● **MATERIAL PROVIDED**:
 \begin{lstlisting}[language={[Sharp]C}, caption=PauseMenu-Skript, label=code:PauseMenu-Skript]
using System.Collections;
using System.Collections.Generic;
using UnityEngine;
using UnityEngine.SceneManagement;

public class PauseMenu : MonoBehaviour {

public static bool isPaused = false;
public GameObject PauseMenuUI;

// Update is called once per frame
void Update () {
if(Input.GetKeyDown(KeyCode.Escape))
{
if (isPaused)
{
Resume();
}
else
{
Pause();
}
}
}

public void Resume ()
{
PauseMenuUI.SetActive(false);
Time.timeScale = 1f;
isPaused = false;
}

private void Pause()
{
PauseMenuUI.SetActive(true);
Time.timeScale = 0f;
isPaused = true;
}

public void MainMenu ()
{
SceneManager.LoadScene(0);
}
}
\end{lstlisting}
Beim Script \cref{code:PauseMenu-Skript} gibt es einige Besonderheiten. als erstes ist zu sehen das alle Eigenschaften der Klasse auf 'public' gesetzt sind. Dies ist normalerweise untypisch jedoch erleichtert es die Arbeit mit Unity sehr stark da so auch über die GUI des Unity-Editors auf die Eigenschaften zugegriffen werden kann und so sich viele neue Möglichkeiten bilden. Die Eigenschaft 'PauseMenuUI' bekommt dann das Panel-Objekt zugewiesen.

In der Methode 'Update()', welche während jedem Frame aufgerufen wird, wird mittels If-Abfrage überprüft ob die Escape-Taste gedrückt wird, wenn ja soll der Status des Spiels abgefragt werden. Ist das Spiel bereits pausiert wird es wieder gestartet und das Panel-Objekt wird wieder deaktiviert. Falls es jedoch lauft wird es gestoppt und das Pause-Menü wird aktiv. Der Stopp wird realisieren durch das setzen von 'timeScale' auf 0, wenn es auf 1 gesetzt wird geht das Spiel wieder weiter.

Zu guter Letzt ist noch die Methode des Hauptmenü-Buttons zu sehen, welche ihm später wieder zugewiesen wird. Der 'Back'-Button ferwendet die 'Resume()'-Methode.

---

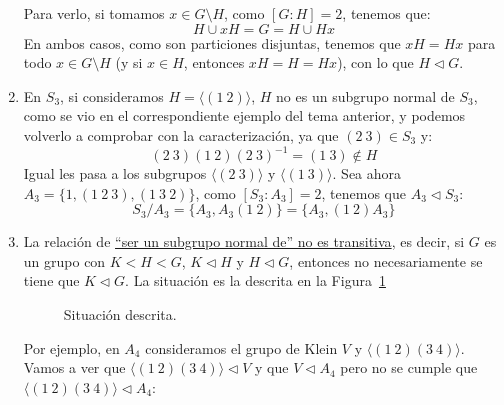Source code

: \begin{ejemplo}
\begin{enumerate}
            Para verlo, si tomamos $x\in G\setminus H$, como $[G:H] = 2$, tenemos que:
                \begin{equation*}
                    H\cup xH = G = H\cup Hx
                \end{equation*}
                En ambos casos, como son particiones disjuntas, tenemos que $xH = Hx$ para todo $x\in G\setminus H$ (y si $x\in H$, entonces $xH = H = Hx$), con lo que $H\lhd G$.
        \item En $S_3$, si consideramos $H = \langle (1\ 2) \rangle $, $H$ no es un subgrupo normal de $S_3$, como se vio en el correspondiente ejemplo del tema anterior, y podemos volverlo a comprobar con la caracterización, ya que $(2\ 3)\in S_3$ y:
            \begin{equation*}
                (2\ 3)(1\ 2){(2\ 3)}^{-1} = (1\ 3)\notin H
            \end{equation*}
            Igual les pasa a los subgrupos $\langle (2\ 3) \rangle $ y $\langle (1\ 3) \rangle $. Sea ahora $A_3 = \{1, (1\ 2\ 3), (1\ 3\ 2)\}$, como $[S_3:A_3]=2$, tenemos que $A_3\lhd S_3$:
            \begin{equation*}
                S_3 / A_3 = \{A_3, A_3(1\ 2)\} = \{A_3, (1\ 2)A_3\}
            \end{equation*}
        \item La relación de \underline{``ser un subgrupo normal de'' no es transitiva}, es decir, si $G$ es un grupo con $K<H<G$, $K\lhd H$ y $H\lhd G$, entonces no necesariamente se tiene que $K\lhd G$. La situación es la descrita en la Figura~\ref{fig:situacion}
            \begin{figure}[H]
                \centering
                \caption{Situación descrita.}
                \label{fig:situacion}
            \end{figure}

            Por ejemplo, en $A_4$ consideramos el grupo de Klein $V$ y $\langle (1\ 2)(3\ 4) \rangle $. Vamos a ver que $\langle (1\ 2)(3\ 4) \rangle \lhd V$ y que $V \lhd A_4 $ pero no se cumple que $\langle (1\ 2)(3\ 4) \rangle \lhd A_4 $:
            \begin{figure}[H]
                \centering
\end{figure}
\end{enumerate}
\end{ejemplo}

● **ACTIVITY**: Lines of the listing above that include the string "caption" should each be copied.

● **FINAL ANSWER**:
 \begin{lstlisting}[language={[Sharp]C}, caption=PauseMenu-Skript, label=code:PauseMenu-Skript]
                \caption{Situación descrita.}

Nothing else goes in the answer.